Telefon dolandırıcılığı yapmak isteyen kişilerin hedeflerini dikkatlice analiz ettikten sonra seçtiklerini söyleyen Nevzat Tarhan, kendine güveni olan ve kahraman olmak isteyen kişilerin dolandırılmaya daha yakın olduklarını sözlerine ekledi. Dolandırıcıların halihazırda yüksek lisans alanı olan Nöro-pazarlamakonularını bilinçli ya da bilinçsiz kullandıklarının altını çizen rektör, “Kamu önünde olan kişiler daha çok risk altındaki kişilerdir, dolandırıcılar bu kişilerin çok arzu ettikleri konuları bildikleri için ikna konusunda o etkenleri kullanırlar. Mesela Canan Karatay'a şeker konusunda ciddi bir tuzak kurulabilir çünkü o konuda mantığıyla değil duygularıyla hareket ediyor. Canan Hanımın bu konudaki hassasiyetini kullanarak, bir şekilde ikinci kere tuzağa düşürebilirler, Canan Hanımın, risk altında olduğunu düşünüyorum. Diğer risk gurubu da 70 yaşının üzerinde olan insanlardır. Yaşlı kişilerde ister-istemez yaşa bağlı bir unutkanlık sorunu vardır. Bir de unutkanlığı olmasa bile yalnız yaşayan yaşlılar da ciddi risk gurubundadır. Yaşlı kişilerin bazı korkuları oluyor ve dolandırıcılar bu korkuları kullanabiliyor. Bunun dışında dolandırıcılar, kişinin tanıdığı ve güvendiği bir kişinin ismini kullanıyor çünkü insan tanıdığı kişilerle ilgili edindiği bilgiye çabuk güvenir.” dedi.
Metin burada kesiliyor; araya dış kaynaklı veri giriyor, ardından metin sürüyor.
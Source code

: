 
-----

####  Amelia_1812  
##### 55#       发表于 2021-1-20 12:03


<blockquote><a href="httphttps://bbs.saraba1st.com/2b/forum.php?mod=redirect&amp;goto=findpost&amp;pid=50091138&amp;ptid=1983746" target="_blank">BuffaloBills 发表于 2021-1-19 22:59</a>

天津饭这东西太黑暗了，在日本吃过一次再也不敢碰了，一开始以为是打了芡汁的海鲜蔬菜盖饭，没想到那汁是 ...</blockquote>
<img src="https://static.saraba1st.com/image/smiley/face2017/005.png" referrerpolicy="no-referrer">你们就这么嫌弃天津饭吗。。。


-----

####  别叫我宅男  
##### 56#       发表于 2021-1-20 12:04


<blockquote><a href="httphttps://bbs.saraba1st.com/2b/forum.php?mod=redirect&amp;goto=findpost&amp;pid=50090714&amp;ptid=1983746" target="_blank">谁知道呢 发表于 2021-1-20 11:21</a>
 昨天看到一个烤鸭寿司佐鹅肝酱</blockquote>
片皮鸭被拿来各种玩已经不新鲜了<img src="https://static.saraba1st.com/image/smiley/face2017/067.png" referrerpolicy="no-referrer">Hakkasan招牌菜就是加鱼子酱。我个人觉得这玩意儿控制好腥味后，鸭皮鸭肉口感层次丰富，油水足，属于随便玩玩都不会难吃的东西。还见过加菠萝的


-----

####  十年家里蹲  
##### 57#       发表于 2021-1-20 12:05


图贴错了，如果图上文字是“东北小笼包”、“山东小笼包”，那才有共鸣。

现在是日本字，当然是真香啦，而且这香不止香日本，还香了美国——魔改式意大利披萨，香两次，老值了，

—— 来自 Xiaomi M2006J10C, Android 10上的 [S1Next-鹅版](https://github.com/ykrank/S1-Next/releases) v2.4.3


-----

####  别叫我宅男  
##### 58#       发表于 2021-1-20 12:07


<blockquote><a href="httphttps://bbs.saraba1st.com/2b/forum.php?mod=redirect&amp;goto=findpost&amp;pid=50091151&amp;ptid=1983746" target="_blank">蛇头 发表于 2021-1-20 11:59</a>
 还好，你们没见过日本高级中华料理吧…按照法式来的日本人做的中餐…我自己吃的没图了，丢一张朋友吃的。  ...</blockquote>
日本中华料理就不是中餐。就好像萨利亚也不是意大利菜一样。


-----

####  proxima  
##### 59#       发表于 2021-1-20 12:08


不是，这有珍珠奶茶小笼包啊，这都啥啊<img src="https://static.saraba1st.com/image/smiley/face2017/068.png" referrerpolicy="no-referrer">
Telefon dolandırıcılarından kurtulmanın oldukça basit olduğunu hatırlatan Prof. Dr. Nevzat Tarhan, “Telefon dolandırıcılarının kurbanı olmamak için dikkat edilmesi gereken bazı ipuçları vardır. Bunlardan en belirgin olanı, dolandırıcıların zaman baskısı yapmalarıdır. Eğer biri size zaman ve mekan baskısı yaparak bir şeyler istiyorsa, anlatılanlar gerçek olamayacak kadar güzel ve cazipse, kendimize 'Bunun sonucu ne olabilir?' diye sormak gerekiyor. Böyle durumlarda herkes çok dikkatli olmalı ve şüphelenmelidir. Diğer önemli bir konu da insanları arayan kişilere, 'Siz şimdi kapatın, ben sizi arayacağım.' diyerek telefonu kapatmak ve muhakkak o numarayı teyit etmek gerekiyor. Hızlı teknolojinin olduğu, iletişimin çok hareketli olduğu günümüz dünyasında hızlı karar vermemeyi ve eleştirisel düşünceyle hareket etmeyi, yöntem haline getirmek lazım. Hiç kimse, 'ben aldatılmam' diye büyük konuşmamalıdır.” açıklamasında bulundu.